Jeremías Caggiano

Personal information
- Full name: Jeremías Emanuel Caggiano
- Date of birth: March 15, 1983 (age 42)
- Place of birth: Mar del Plata, Argentina
- Height: 1.82 m (6 ft 0 in)
- Position(s): Striker

Senior career*
- Years: Team / Apps / (Gls)
- 2002–2004: Independiente / 28 / (5)
- 2004–2005: Huracán TA / 35 / (16)
- 2005: Guingamp / 6 / (4)
- 2005–2006: Independiente / 8 / (1)
- 2006–2008: Guingamp / 32 / (11)
- 2007: → Estudiantes LP (loan) / 3 / (0)
- 2008: Albacete / 2 / (0)
- 2008–2009: Universidad Católica / 20 / (3)
- 2009: Gimnasia de Jujuy / 29 / (3)
- 2010: Macará / 11 / (2)
- 2011: Sport Boys / 21 / (1)
- 2012: Londrina / 0 / (0)
- 2012–2013: Deportivo Anzoátegui / 24 / (4)
- 2013–2014: Brown de Adrogué / 25 / (2)
- 2014–2015: Deportivo Español / 16 / (0)
- 2015–2016: Camioneros [es] / 16 / (3)
- 2016–2017: Berazategui / 26 / (2)
- Total:  / 302 / (57)

= Jeremías Caggiano =

Argentine footballer (born 1983)

Jeremías Emanuel Caggiano (born March 15, 1983) is an Argentine former football striker.

==Career==
Born in Mar del Plata, Caggiano started his career in 2002 with Club Atlético Independiente of the Primera Division Argentina.
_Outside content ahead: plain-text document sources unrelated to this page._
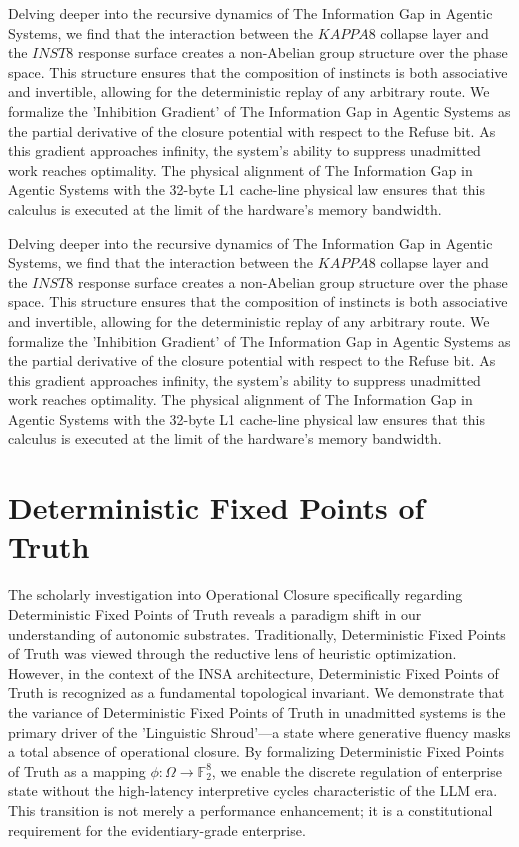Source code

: \documentclass[12pt,a4paper,oneside]{book}
\begin{document}
Delving deeper into the recursive dynamics of The Information Gap in Agentic Systems, we find that the interaction between the $KAPPA8$ collapse layer and the $INST8$ response surface creates a non-Abelian group structure over the phase space. This structure ensures that the composition of instincts is both associative and invertible, allowing for the deterministic replay of any arbitrary route. We formalize the 'Inhibition Gradient' of The Information Gap in Agentic Systems as the partial derivative of the closure potential with respect to the Refuse bit. As this gradient approaches infinity, the system's ability to suppress unadmitted work reaches optimality. The physical alignment of The Information Gap in Agentic Systems with the 32-byte L1 cache-line physical law ensures that this calculus is executed at the limit of the hardware's memory bandwidth. 

Delving deeper into the recursive dynamics of The Information Gap in Agentic Systems, we find that the interaction between the $KAPPA8$ collapse layer and the $INST8$ response surface creates a non-Abelian group structure over the phase space. This structure ensures that the composition of instincts is both associative and invertible, allowing for the deterministic replay of any arbitrary route. We formalize the 'Inhibition Gradient' of The Information Gap in Agentic Systems as the partial derivative of the closure potential with respect to the Refuse bit. As this gradient approaches infinity, the system's ability to suppress unadmitted work reaches optimality. The physical alignment of The Information Gap in Agentic Systems with the 32-byte L1 cache-line physical law ensures that this calculus is executed at the limit of the hardware's memory bandwidth. 

\section{Deterministic Fixed Points of Truth}
The scholarly investigation into Operational Closure specifically regarding Deterministic Fixed Points of Truth reveals a paradigm shift in our understanding of autonomic substrates. Traditionally, Deterministic Fixed Points of Truth was viewed through the reductive lens of heuristic optimization. However, in the context of the INSA architecture, Deterministic Fixed Points of Truth is recognized as a fundamental topological invariant. We demonstrate that the variance of Deterministic Fixed Points of Truth in unadmitted systems is the primary driver of the 'Linguistic Shroud'---a state where generative fluency masks a total absence of operational closure. By formalizing Deterministic Fixed Points of Truth as a mapping $\phi: \Omega \to \mathbb{F}_2^8$, we enable the discrete regulation of enterprise state without the high-latency interpretive cycles characteristic of the LLM era. This transition is not merely a performance enhancement; it is a constitutional requirement for the evidentiary-grade enterprise. 
\end{document}
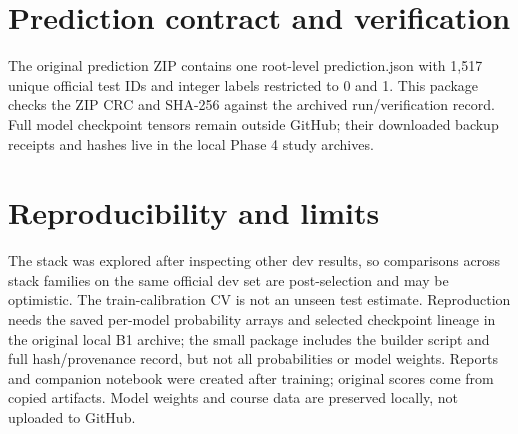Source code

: \documentclass[11pt,a4paper]{article}
\begin{document}
\section{Prediction contract and verification}
The original prediction ZIP contains one root-level prediction.json with 1,517 unique official test IDs and integer labels restricted to 0 and 1. This package checks the ZIP CRC and SHA-256 against the archived run/verification record. Full model checkpoint tensors remain outside GitHub; their downloaded backup receipts and hashes live in the local Phase 4 study archives.
\section{Reproducibility and limits}
The stack was explored after inspecting other dev results, so comparisons across stack families on the same official dev set are post-selection and may be optimistic. The train-calibration CV is not an unseen test estimate. Reproduction needs the saved per-model probability arrays and selected checkpoint lineage in the original local B1 archive; the small package includes the builder script and full hash/provenance record, but not all probabilities or model weights. Reports and companion notebook were created after training; original scores come from copied artifacts. Model weights and course data are preserved locally, not uploaded to GitHub.
\end{document}
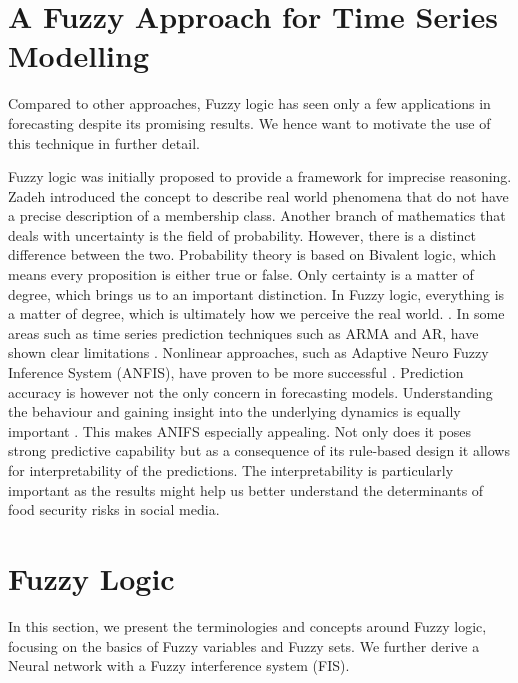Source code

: \section{A Fuzzy Approach for Time Series Modelling}

Compared to other approaches, Fuzzy logic has seen only a few applications in forecasting despite its promising results. We hence want to motivate the use of this technique in further detail. 

Fuzzy logic was initially proposed to provide a framework for imprecise reasoning. Zadeh \cite{Zadeh65} introduced the concept to describe real world phenomena that do not have a precise description of a membership class. Another branch of mathematics that deals with uncertainty is the field of probability. However, there is a distinct difference between the two. Probability theory is based on Bivalent logic, which means every proposition is either true or false. Only certainty is a matter of degree, which brings us to an important distinction. In Fuzzy logic, everything is a matter of degree, which is ultimately how we perceive the real world.  \cite{Jang91}.  
In some areas such as time series prediction techniques such as ARMA and AR, have shown clear limitations \cite{box90}. Nonlinear approaches, such as Adaptive Neuro Fuzzy Inference System (ANFIS), have proven to be more successful \cite{chap04}. Prediction accuracy is however not the only concern in forecasting models. Understanding the behaviour and gaining insight into the underlying dynamics is equally important \cite{neil93}. This makes ANIFS especially appealing. Not only does it poses strong predictive capability but as a consequence of its rule-based design it allows for interpretability of the predictions. The interpretability is particularly important as the results might help us better understand the determinants of food security risks in social media. 

\section{Fuzzy Logic}


In this section, we present the terminologies and concepts around Fuzzy logic, focusing on the basics of Fuzzy variables and Fuzzy sets. We further derive a Neural network with a Fuzzy interference system (FIS). 

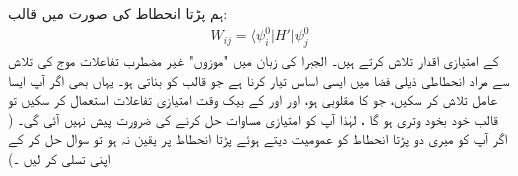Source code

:  ہم  پڑتا انحطاط کی صورت میں   قالب:
\begin{align}
W_{i j} = \langle \psi_i^0 | H' | \psi_j^0
\end{align}
کے امتیازی اقدار تلاش کرتے ہیں۔ الجبرا کی زبان میں "موزوں" غیر مضطرب تفاعلات موج کی تلاش سے مراد انحطاطی  ذيلی فضا میں ایسی اساس تیار کرنا ہے جو قالب  کو   بناتی ہو۔ یہاں بھی اگر آپ  ایسا عامل  تلاش کر  سکیں،  جو  کا  مقلوبی ہو، اور    اور  کے بیک وقت امتیازی تفاعلات استعمال کر سکیں تو  قالب  خود بخود  وتری ہو گا ، لہٰذا  آپ  کو امتیازی مساوات حل کرنے کی ضرورت پیش نہیں آئی گی۔  ( اگر آپ کو میری دو پڑتا انحطاط کو عمومیت دیتے ہوئے  پڑتا انحطاط پر یقین نہ ہو تو سوال  حل کر کے  اپنی تسلی کر لیں ۔)

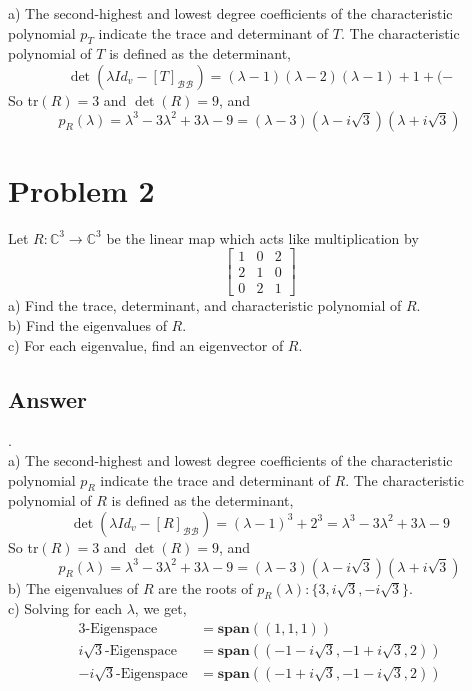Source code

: \documentclass[
	12pt, %
]{fphw}
\newcommand\br{\vspace{10 pt}}
\newcommand\0{\mathbf{0}}
\newcommand\set[1]{\{#1\}}
\newcommand\C[1]{\text{$\mathbb{C}^{#1}$}}
\newcommand\B[1]{\text{$\mathcal{B}_{#1}$}}
\newcommand\spann[1]{\mathbf{span}(#1)}
\begin{document}
\br
\noindent
a) The second-highest and lowest degree coefficients of the characteristic polynomial $p_T$ indicate the trace and determinant of $T$. The characteristic polynomial of $T$ is defined as the determinant,
\begin{equation*}
\det(\lambda Id_v - [T]_{\B{}\B{}}) = (\lambda - 1)(\lambda - 2)(\lambda - 1) + 1 + (-
\end{equation*}
So tr$(R) = 3$ and $\det(R) = 9$, and
$$
p_R(\lambda) = \lambda^3 - 3 \lambda^2 + 3 \lambda - 9 = (\lambda - 3)(\lambda - i \sqrt{3})(\lambda + i \sqrt{3})
$$

\newpage
\section*{Problem 2}
\begin{problem}
Let $R: \C{3} \to \C{3}$ be the linear map which acts like multiplication by
\begin{equation*}
\begin{bmatrix}
1 & 0 & 2\\
2 & 1 & 0\\
0 & 2 & 1
\end{bmatrix}
\end{equation*}
\noindent
a) Find the trace, determinant, and characteristic polynomial of $R$.\\
b) Find the eigenvalues of $R$.\\
c) For each eigenvalue, find an eigenvector of $R$.
\end{problem}

\subsection*{Answer} .\\
a) The second-highest and lowest degree coefficients of the characteristic polynomial $p_R$ indicate the trace and determinant of $R$. The characteristic polynomial of $R$ is defined as the determinant,
\begin{equation*}
\det(\lambda Id_v - [R]_{\B{}\B{}}) = (\lambda - 1)^3 + 2^3 = \lambda^3 - 3 \lambda^2 +3 \lambda - 9
\end{equation*}
So tr$(R) = 3$ and $\det(R) = 9$, and
$$
p_R(\lambda) = \lambda^3 - 3 \lambda^2 + 3 \lambda - 9 = (\lambda - 3)(\lambda - i \sqrt{3})(\lambda + i \sqrt{3})
$$
b) The eigenvalues of $R$ are the roots of $p_R(\lambda) : \set{3, i\sqrt{3}, -i \sqrt{3}}$.\\
c) Solving for each $\lambda$, we get,
\begin{align*}
3\text{-Eigenspace} &= \spann{(1,1,1)}\\
i\sqrt{3}\text{-Eigenspace} &= \spann{(-1-i \sqrt 3, -1 + i \sqrt 3, 2)}\\
-i\sqrt{3}\text{-Eigenspace} &= \spann{(-1+i \sqrt 3, -1 - i \sqrt 3, 2)}
\end{align*}
\end{document}

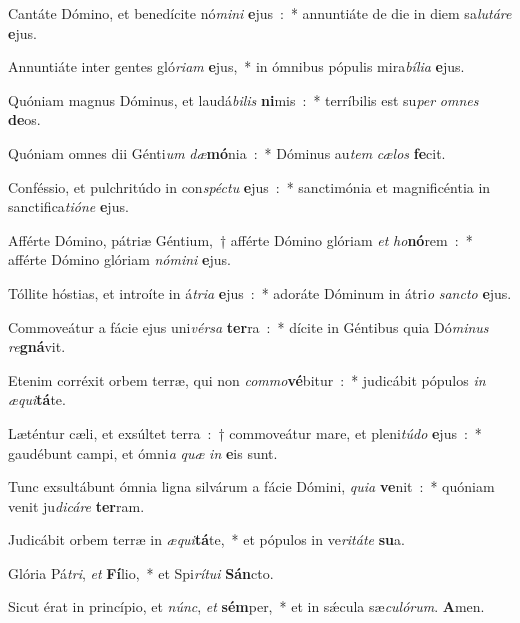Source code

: \item Cantáte Dómino, et benedícite nó\emph{mi}\emph{ni} \textbf{e}jus~:~* annuntiáte de die in diem sa\emph{lu}\emph{tá}\emph{re} \textbf{e}jus.
\item Annuntiáte inter gentes gló\emph{ri}\emph{am} \textbf{e}jus,~* in ómnibus pópulis mira\emph{bí}\emph{li}\emph{a} \textbf{e}jus.
\item Quóniam magnus Dóminus, et laudá\emph{bi}\emph{lis} \textbf{ni}mis~:~* terríbilis est su\emph{per} \emph{om}\emph{nes} \textbf{de}os.
\item Quóniam omnes dii Génti\emph{um} \emph{dæ}\textbf{mó}nia~:~* Dóminus au\emph{tem} \emph{cæ}\emph{los} \textbf{fe}cit.
\item Conféssio, et pulchritúdo in con\emph{spé}\emph{ctu} \textbf{e}jus~:~* sanctimónia et magnificéntia in sanctifica\emph{ti}\emph{ó}\emph{ne} \textbf{e}jus.
\item Afférte Dómino, pátriæ Géntium,~† afférte Dómino glóriam \emph{et} \emph{ho}\textbf{nó}rem~:~* afférte Dómino glóriam \emph{nó}\emph{mi}\emph{ni} \textbf{e}jus.
\item Tóllite hóstias, et introíte in á\emph{tri}\emph{a} \textbf{e}jus~:~* adoráte Dóminum in átri\emph{o} \emph{san}\emph{cto} \textbf{e}jus.
\item Commoveátur a fácie ejus uni\emph{vér}\emph{sa} \textbf{ter}ra~:~* dícite in Géntibus quia Dó\emph{mi}\emph{nus} \emph{re}\textbf{gná}vit.
\item Etenim corréxit orbem terræ, qui non \emph{com}\emph{mo}\textbf{vé}bitur~:~* judicábit pópulos \emph{in} \emph{æ}\emph{qui}\textbf{tá}te.
\item Læténtur cæli, et exsúltet terra~:~† commoveátur mare, et pleni\emph{tú}\emph{do} \textbf{e}jus~:~* gaudébunt campi, et ómni\emph{a} \emph{quæ} \emph{in} \textbf{e}is sunt.
\item Tunc exsultábunt ómnia ligna silvárum a fácie Dómini, \emph{qui}\emph{a} \textbf{ve}nit~:~* quóniam venit ju\emph{di}\emph{cá}\emph{re} \textbf{ter}ram.
\item Judicábit orbem terræ in \emph{æ}\emph{qui}\textbf{tá}te,~* et pópulos in ve\emph{ri}\emph{tá}\emph{te} \textbf{su}a.
\item Glória Pá\emph{tri}, \emph{et} \textbf{Fí}lio,~* et Spi\emph{rí}\emph{tu}\emph{i} \textbf{Sán}cto.
\item Sicut érat in princípio, et \emph{núnc}, \emph{et} \textbf{sém}per,~* et in sǽcula sæ\emph{cu}\emph{ló}\emph{rum}. \textbf{A}men.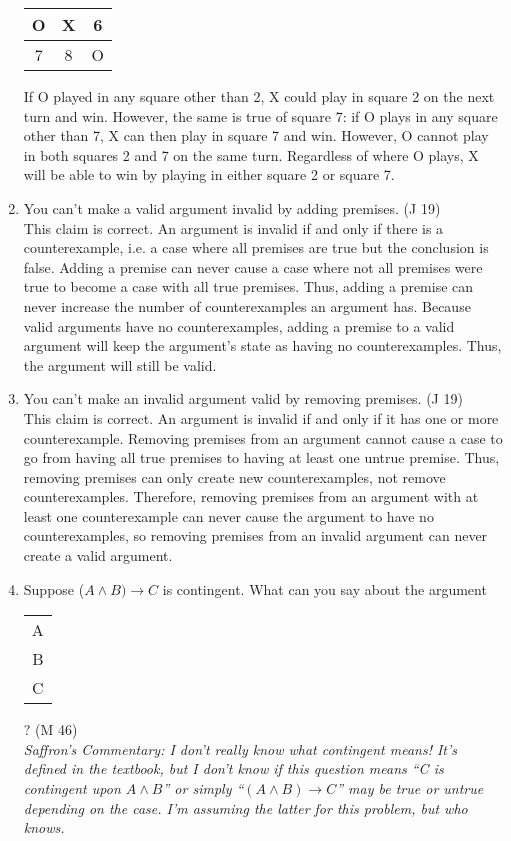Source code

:\documentclass{article}
\begin{document}
\begin{enumerate}
\begin{center}
\begin{tabular}{c|c|c}
                        \hline
                        O & X & 6 \\
                        \hline
                        7 & 8 & O
                  \end{tabular}
            \end{center}
            If O played in any square other than 2, X could play in square 2 on the next turn and win. However, the same is true of square 7: if O plays in any square other than 7, X can then play in square 7 and win.
            However, O cannot play in both squares 2 and 7 on the same turn. Regardless of where O plays, X will be able to win by playing in either square 2 or square 7.
      \item You can't make a valid argument invalid by adding premises. (J 19)\\
            This claim is correct. An argument is invalid if and only if there is a counterexample, i.e. a case where all premises are true but the conclusion is false. Adding a premise can never cause a case where not all premises were true to become a case with all true premises. Thus, adding a premise can never increase the number of counterexamples an argument has. Because valid arguments have no counterexamples, adding a premise to a valid argument will keep the argument's state as having no counterexamples. Thus, the argument will still be valid.
      \item You can't make an invalid argument valid by removing premises. (J 19)\\
            This claim is correct. An argument is invalid if and only if it has one or more counterexample. Removing premises from an argument cannot cause a case to go from having all true premises to having at least one untrue premise. Thus, removing premises can only create new counterexamples, not remove counterexamples. Therefore, removing premises from an argument with at least one counterexample can never cause the argument to have no counterexamples, so removing premises from an invalid argument can never create a valid argument.
      \item Suppose ($A \land B) \to C$ is contingent. What can you say about the argument \begin{tabular}{c}A\\B\\\hline C\end{tabular}? (M 46)\\
            \textit{Saffron's Commentary: I don't really know what contingent means! It's defined in the textbook, but I don't know if this question means “C is contingent upon $A \land B$” or simply “$(A \land B) \to C$” may be true or untrue depending on the case. I'm assuming the latter for this problem, but who knows.
}
\end{enumerate}
\end{document}
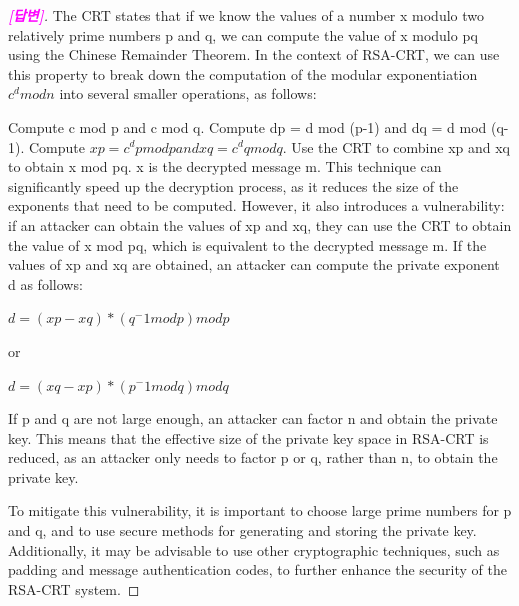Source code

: \documentclass{article}
\begin{document}
\begin{itemize}
\begin{proof}[\normalfont\bf\textcolor{magenta}{[답변]}]
			The CRT states that if we know the values of a number x modulo two relatively prime numbers p and q, we can compute the value of x modulo pq using the Chinese Remainder Theorem. In the context of RSA-CRT, we can use this property to break down the computation of the modular exponentiation $c^d mod n$ into several smaller operations, as follows:
			
			Compute c mod p and c mod q.
			Compute dp = d mod (p-1) and dq = d mod (q-1).
			Compute $xp = c^dp mod p and xq = c^dq mod q$.
			Use the CRT to combine xp and xq to obtain x mod pq.
			x is the decrypted message m.
			This technique can significantly speed up the decryption process, as it reduces the size of the exponents that need to be computed. However, it also introduces a vulnerability: if an attacker can obtain the values of xp and xq, they can use the CRT to obtain the value of x mod pq, which is equivalent to the decrypted message m. If the values of xp and xq are obtained, an attacker can compute the private exponent d as follows:
			
			$d = (xp - xq) * (q^-1 mod p) mod p$
			
			or
			
			$d = (xq - xp) * (p^-1 mod q) mod q$
			
			If p and q are not large enough, an attacker can factor n and obtain the private key. This means that the effective size of the private key space in RSA-CRT is reduced, as an attacker only needs to factor p or q, rather than n, to obtain the private key.
			
			To mitigate this vulnerability, it is important to choose large prime numbers for p and q, and to use secure methods for generating and storing the private key. Additionally, it may be advisable to use other cryptographic techniques, such as padding and message authentication codes, to further enhance the security of the RSA-CRT system.
		\end{proof}
	\end{itemize}
	
\end{document}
In 2004, he moved to newly promoted Huracán de Tres Arroyos he scored plenty of goals for the club, but they couldn't avoid relegation at the end of the 2004-2005 season.

his goalscoring bought him to the attention of In the 2006-2007 season he played for Guingamp in Ligue 2 who signed him in 2005. He returned to Independiente for the Apertura 2005 tournament and then went back to France for the resumation of the league in January 2006. In the summer of 2007 it was unearthed he was homesick, although his form for Guingamp did not appear to suffer he was allowed to return to Argentina to play for Estudiantes de La Plata on loan.

In July 2008, it was confirmed that Caggiano had signed for the Chilean team Universidad Católica. Caggiano knows that he hasn't scored an official goal with any team in 3 years. Despite this, Universidad Católica has faith in him that his goal scoring ability will come back and help the club in winning a championship. After 2009 Apertura tournament Universidad Católica doesn't renew his contract, he moved to Gimnasia y Esgrima de Jujuy.

==Post-retirement==
Caggiano became a football agent alongside his friend Walter Montillo, whom he met in Chile.

He has played for Independiente Senior, a team made up by former players of Independiente.